Hi everyone! I wrote this piece last year. I'm posting it now in honor of the 2nd anniversary of the Egyptian Revolution of 2011 and also for the countless lives lost while striving towards something worth dying for: a better life.
Tahrir Square, Egypt during the Egyptian Revolution of 2011.
On January 4, 2011, Mohamed Bouazizi died from self-inflicted injuries after he had drenched himself in petrol and set himself on fire two weeks earlier. Why would any person do this? Mohamed Bouazizi was a 26-year-old man from Tunisia who lived in a country with high unemployment and a government that many locals regarded as corrupt and authoritarian. He lived his life like the majority of Tunisians -- just trying to make ends meet. This all changed when he was slapped and spat on by a local policewoman for operating an unlicensed fruit and vegetable cart. He was humiliated and decided to set himself alight.

Bouazizi's death caused an outrage. During this period of rising anger, Wikileaks released a document that revealed a US ambassador’s view of the Tunisian government as ‘corrupt’. It was confirmation of what Tunisians had already suspected, but this, combined with Mohamed Bouazizi’s death, was a potent mix that would lead to revolution. 

On January 14, 2011, ten days after Bouazizi’s death and countless protests, Tunisia’s President Zine El Abidine Ben Ali officially resigned. This wasn't just another event to be added to the history books -- it was a defining moment for social media.


Many now attribute the speediness and effectiveness of the Tunisian Revolution and the Arab Spring revolutions that followed to two websites in particular: Twitter and Facebook.
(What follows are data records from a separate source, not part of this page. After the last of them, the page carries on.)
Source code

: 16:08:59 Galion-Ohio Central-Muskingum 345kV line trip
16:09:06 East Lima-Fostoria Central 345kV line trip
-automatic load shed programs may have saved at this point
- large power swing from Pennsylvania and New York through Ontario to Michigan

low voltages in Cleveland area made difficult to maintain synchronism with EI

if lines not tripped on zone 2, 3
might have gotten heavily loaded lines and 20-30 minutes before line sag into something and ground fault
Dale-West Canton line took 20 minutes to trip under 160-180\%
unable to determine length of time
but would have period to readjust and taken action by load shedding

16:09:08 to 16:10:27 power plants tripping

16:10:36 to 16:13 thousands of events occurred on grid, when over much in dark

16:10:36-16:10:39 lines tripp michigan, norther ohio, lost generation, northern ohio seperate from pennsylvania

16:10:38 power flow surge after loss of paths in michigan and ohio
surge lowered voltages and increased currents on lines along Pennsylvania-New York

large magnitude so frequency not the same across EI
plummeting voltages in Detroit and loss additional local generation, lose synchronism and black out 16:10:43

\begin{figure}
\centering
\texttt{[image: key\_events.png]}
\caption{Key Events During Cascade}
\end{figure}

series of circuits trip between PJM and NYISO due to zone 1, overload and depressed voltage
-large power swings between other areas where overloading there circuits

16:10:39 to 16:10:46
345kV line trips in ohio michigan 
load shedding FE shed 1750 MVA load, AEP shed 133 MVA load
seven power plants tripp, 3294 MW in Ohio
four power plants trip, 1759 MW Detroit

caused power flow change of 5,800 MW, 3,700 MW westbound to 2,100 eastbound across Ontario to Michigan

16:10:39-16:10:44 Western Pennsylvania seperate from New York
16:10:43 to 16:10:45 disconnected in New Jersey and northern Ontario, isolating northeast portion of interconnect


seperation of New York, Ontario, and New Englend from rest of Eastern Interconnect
These social networks made it easier for people to connect with each other and to spread information that in many instances was censored by their government.

Joseph Kony, leader of the Lord's Resistance Army.
Social media can also be used to raise awareness about campaigns. In the case of charity organisation, Invisible Children, their video, ‘Kony 2012,’ urged viewers to apply more pressure on the US government to capture international war criminal Joseph Kony. It became one of the biggest viral videos ever because of Twitter and Facebook. 

Statistics from the video’s Youtube page revealed that over 20 million views of the video resulted from being shared on Facebook alone. Twitter added another 1.3 million views and the video currently has almost 100 million views. These numbers aren't record-breaking for an online video, so what makes the Kony video so special? The majority of the views were generated within a week. It demonstrated the power of social media to not only reach people far and wide but also in the quickest way possible. 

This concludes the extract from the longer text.